I get that it might not feel as fun to buy something that has been written on a list. Sure, it takes some of the surprise and creativity away, right? I get that. But I also get that sometimes, people write down things that they just really need.
Back when I got married, we registered for normal household items for the kitchen, bathroom, etc. We were blessed to receive many items from our registry, but I’ll never forget that when all was said and done, we only received three sets of silverware. Now, I get it—silverware isn’t a super sexy gift. But, it is also one of the few household items that you use on a daily basis! I was able to use some gift cards and coupons to purchase the remaining sets, but the lesson stuck with me. Gifts don’t always need to be flashy.
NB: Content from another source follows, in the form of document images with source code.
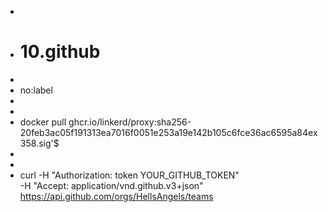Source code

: -
- # 10.github
-
- no:label
-
-
- docker pull ghcr.io/linkerd/proxy:sha256-20feb3ac05f191313ea7016f0051e253a19e142b105c6fce36ac6595a84ex358.sig'$
-
-
- curl -H "Authorization: token YOUR_GITHUB_TOKEN" \
     -H "Accept: application/vnd.github.v3+json" \
     https://api.github.com/orgs/HellsAngels/teams
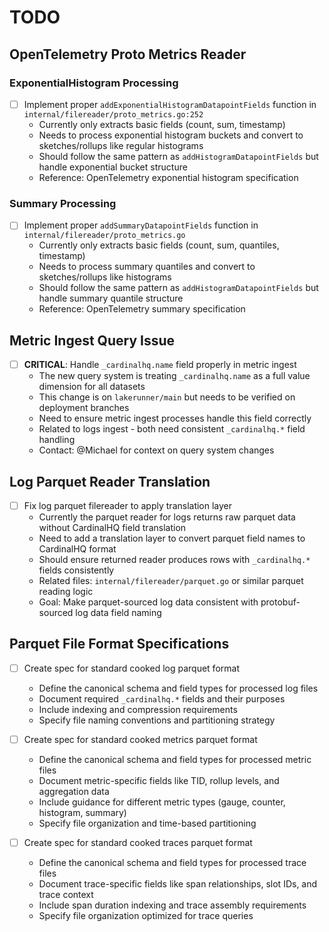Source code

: # TODO

## OpenTelemetry Proto Metrics Reader

### ExponentialHistogram Processing
- [ ] Implement proper `addExponentialHistogramDatapointFields` function in `internal/filereader/proto_metrics.go:252`
  - Currently only extracts basic fields (count, sum, timestamp)
  - Needs to process exponential histogram buckets and convert to sketches/rollups like regular histograms
  - Should follow the same pattern as `addHistogramDatapointFields` but handle exponential bucket structure
  - Reference: OpenTelemetry exponential histogram specification

### Summary Processing
- [ ] Implement proper `addSummaryDatapointFields` function in `internal/filereader/proto_metrics.go`
  - Currently only extracts basic fields (count, sum, quantiles, timestamp)
  - Needs to process summary quantiles and convert to sketches/rollups like histograms
  - Should follow the same pattern as `addHistogramDatapointFields` but handle summary quantile structure
  - Reference: OpenTelemetry summary specification

## Metric Ingest Query Issue
- [ ] **CRITICAL**: Handle `_cardinalhq.name` field properly in metric ingest
  - The new query system is treating `_cardinalhq.name` as a full value dimension for all datasets
  - This change is on `lakerunner/main` but needs to be verified on deployment branches
  - Need to ensure metric ingest processes handle this field correctly
  - Related to logs ingest - both need consistent `_cardinalhq.*` field handling
  - Contact: @Michael for context on query system changes

## Log Parquet Reader Translation
- [ ] Fix log parquet filereader to apply translation layer
  - Currently the parquet reader for logs returns raw parquet data without CardinalHQ field translation
  - Need to add a translation layer to convert parquet field names to CardinalHQ format
  - Should ensure returned reader produces rows with `_cardinalhq.*` fields consistently
  - Related files: `internal/filereader/parquet.go` or similar parquet reading logic
  - Goal: Make parquet-sourced log data consistent with protobuf-sourced log data field naming

## Parquet File Format Specifications
- [ ] Create spec for standard cooked log parquet format
  - Define the canonical schema and field types for processed log files
  - Document required `_cardinalhq.*` fields and their purposes
  - Include indexing and compression requirements
  - Specify file naming conventions and partitioning strategy

- [ ] Create spec for standard cooked metrics parquet format
  - Define the canonical schema and field types for processed metric files
  - Document metric-specific fields like TID, rollup levels, and aggregation data
  - Include guidance for different metric types (gauge, counter, histogram, summary)
  - Specify file organization and time-based partitioning

- [ ] Create spec for standard cooked traces parquet format
  - Define the canonical schema and field types for processed trace files
  - Document trace-specific fields like span relationships, slot IDs, and trace context
  - Include span duration indexing and trace assembly requirements
  - Specify file organization optimized for trace queries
Sometimes, simple forks and spoons are the best gifts you can give. So, if you are presented with a Christmas list, or Registry, this year, use it—take advantage of the fact that someone has already done much of the thinking for you! (And, know that if you invite me to your wedding someday and I see silverware on the list, it is likely I will get it for you).
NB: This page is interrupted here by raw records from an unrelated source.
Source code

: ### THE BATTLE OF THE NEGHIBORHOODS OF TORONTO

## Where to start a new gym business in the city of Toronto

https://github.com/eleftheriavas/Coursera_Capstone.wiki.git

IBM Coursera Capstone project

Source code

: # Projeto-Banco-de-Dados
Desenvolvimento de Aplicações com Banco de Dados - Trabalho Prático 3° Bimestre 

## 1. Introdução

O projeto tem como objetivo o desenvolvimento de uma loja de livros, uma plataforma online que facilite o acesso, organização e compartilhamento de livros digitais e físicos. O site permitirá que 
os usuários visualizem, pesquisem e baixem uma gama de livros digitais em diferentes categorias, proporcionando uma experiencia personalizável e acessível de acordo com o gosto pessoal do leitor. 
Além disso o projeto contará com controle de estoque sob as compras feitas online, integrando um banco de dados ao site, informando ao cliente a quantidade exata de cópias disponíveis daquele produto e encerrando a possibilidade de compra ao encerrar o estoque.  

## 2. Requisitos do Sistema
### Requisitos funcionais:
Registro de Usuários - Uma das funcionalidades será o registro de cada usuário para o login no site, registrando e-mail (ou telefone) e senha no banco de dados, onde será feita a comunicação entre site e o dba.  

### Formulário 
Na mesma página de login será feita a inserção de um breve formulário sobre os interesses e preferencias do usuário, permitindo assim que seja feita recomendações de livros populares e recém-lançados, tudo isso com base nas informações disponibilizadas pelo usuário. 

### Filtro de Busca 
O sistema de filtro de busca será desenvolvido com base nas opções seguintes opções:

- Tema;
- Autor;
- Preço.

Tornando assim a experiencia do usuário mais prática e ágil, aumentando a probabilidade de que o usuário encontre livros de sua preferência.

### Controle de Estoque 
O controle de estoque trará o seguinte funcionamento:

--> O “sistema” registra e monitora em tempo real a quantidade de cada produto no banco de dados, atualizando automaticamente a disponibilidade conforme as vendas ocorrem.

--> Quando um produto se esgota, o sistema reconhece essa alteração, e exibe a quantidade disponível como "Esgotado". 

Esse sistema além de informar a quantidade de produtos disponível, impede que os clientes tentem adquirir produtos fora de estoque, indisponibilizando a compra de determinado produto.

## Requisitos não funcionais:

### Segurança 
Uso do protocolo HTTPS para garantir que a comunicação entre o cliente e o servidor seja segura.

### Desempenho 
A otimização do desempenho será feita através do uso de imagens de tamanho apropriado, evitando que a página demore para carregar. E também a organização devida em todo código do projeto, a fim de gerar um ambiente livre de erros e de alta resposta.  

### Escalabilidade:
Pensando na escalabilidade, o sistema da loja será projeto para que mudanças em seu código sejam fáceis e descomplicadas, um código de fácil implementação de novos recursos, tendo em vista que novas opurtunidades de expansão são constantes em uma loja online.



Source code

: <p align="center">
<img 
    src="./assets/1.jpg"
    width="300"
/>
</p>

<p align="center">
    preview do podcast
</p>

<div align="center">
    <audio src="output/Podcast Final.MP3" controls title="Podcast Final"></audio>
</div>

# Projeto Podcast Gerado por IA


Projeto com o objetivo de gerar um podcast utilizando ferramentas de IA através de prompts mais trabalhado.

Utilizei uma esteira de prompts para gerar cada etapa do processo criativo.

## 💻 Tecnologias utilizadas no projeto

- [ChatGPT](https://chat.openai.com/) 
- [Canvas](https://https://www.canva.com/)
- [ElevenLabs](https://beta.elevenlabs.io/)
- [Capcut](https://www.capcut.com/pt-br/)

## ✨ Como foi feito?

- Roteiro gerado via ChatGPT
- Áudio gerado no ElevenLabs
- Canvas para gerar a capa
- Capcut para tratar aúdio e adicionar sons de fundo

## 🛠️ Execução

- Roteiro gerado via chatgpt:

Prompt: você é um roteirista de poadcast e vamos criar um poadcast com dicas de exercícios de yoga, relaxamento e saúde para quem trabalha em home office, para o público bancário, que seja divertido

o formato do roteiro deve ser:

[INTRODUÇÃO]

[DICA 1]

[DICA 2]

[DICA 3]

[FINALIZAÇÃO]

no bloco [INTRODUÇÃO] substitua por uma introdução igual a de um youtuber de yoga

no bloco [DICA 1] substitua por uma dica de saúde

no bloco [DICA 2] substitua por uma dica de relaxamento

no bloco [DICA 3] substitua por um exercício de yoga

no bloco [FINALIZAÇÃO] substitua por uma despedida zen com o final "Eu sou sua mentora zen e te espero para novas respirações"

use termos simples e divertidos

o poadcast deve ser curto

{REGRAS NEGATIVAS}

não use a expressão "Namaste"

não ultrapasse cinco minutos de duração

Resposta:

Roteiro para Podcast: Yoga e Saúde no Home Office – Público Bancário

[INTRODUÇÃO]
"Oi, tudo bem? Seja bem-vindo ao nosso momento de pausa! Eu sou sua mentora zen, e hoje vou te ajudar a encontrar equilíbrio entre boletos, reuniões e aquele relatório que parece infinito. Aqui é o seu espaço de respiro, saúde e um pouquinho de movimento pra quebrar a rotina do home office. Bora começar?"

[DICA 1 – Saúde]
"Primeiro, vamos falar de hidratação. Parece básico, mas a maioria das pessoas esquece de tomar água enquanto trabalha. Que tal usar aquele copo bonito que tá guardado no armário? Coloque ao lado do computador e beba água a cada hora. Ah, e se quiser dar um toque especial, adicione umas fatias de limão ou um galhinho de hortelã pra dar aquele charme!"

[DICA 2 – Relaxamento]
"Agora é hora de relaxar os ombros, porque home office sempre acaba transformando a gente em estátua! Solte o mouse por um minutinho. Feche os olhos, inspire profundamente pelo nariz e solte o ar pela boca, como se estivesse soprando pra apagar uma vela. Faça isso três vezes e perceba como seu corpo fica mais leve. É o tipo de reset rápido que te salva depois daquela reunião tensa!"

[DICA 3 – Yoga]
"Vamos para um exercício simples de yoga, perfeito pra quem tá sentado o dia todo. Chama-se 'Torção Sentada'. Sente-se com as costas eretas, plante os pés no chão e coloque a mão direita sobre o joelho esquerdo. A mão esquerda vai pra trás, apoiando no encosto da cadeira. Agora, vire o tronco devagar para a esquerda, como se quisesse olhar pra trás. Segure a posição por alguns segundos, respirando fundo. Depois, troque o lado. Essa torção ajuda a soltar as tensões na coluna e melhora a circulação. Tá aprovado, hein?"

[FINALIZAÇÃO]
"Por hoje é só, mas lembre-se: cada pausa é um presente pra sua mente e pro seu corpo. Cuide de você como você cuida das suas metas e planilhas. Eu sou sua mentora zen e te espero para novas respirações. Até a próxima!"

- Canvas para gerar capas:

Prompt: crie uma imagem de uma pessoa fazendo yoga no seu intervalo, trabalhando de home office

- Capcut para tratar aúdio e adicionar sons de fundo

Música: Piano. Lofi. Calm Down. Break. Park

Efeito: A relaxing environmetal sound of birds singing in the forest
4. When in doubt, cash it is.
As I mentioned above, my family is relatively small and so I have never needed to buy dozens of gifts at one time. For those with larger families, I can appreciate that it can be stressful and time-consuming to purchase thoughtful gifts for your entire list, even if you have followed my little list of gift-buying tips! If you’re still stuck, know that cash never gets old. Unlike a turquoise belt buckle, giving a $5, $10 or $20 bill with a note to your nephew, daughter or godson saying “thought you could use this toward your next Xbox game, baseball bat, or novel” will never go out of style. I can’t tell you how much cash would have been appreciated over many of the strange items I received year after year.
Ultimately, I do somewhat wish we could have a do-over with my grandparents and the gifts we received from them as clearly, years later, the memories still hurt. But, at the same time, I’m grateful for the experience because it has heightened my awareness of how to give good gifts. It isn’t rocket science—just a little bit of effort and intentionality go a long way to create happy memories.